- Born: April 7, 1936 (age 90) Nandurbar, India
- Education: Gujarat University, Royal College of Physicians and Surgeons of Glasgow, Harvard School of Public Health
- Occupations: Doctor, researcher, social activist
- Known for: aboriginal health research & advocacy
- Notable work: Sick Kids Hospital University of Toronto

= Chandrakant Shah =

Canadian doctor, researcher, and social activist

Chandrakant Padamshi Shah, , is a Canadian doctor, researcher and social activist. Shah is the clinical coordinator of Anishnawbe Health Toronto in Toronto, Ontario, Canada. Shah has been a staff physician since 1996, providing primary health care to Toronto's indigenous community as well as people who have been marginalized, such as the homeless, the unemployed and children living in poverty. He is also a consultant with Peel Public Health, Honorary Staff of The Hospital for Sick Children, and Courtesy Staff at the St. Michael's Hospital (Toronto). He is professor emeritus of the Dalla Lana School of Public Health at the University of Toronto.

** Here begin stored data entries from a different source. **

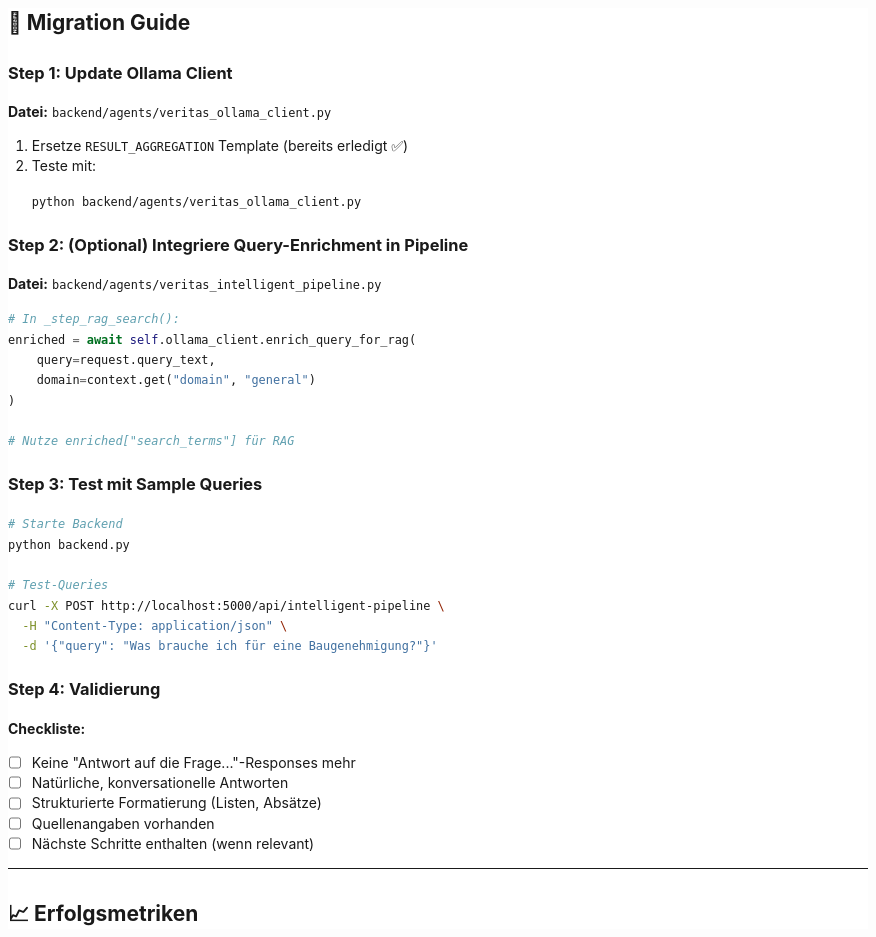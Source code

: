 
## 🔄 Migration Guide

### Step 1: Update Ollama Client

**Datei:** `backend/agents/veritas_ollama_client.py`

1. Ersetze `RESULT_AGGREGATION` Template (bereits erledigt ✅)
2. Teste mit:
   ```bash
   python backend/agents/veritas_ollama_client.py
   ```

### Step 2: (Optional) Integriere Query-Enrichment in Pipeline

**Datei:** `backend/agents/veritas_intelligent_pipeline.py`

```python
# In _step_rag_search():
enriched = await self.ollama_client.enrich_query_for_rag(
    query=request.query_text,
    domain=context.get("domain", "general")
)

# Nutze enriched["search_terms"] für RAG
```

### Step 3: Test mit Sample Queries

```bash
# Starte Backend
python backend.py

# Test-Queries
curl -X POST http://localhost:5000/api/intelligent-pipeline \
  -H "Content-Type: application/json" \
  -d '{"query": "Was brauche ich für eine Baugenehmigung?"}'
```

### Step 4: Validierung

**Checkliste:**
- [ ] Keine "Antwort auf die Frage..."-Responses mehr
- [ ] Natürliche, konversationelle Antworten
- [ ] Strukturierte Formatierung (Listen, Absätze)
- [ ] Quellenangaben vorhanden
- [ ] Nächste Schritte enthalten (wenn relevant)

---

## 📈 Erfolgsmetriken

His textbook, now in its 6th edition Public Health and Preventive Medicine in Canada, is widely used by Canadian undergraduate and graduate students from a range of health disciplines.
He published a memoir, To Change the World: My Work With Diversity, Equity & Inclusion in Canada (Toronto: Mawenzi House) in 2023.

He is recipient of several awards including the Order of Ontario and the Outstanding Physicians of Ontario award (2007) by the Council of the College of Physicians and Surgeons of Ontario for excellence and coming closest to meeting society's vision of an "ideal physician." He was made an Officer of the Order of Canada on December 31, 2025.

== Aboriginal Health and Wellness ==
Shah is most well known for his research and activism in the Aboriginal Health and Wellness space.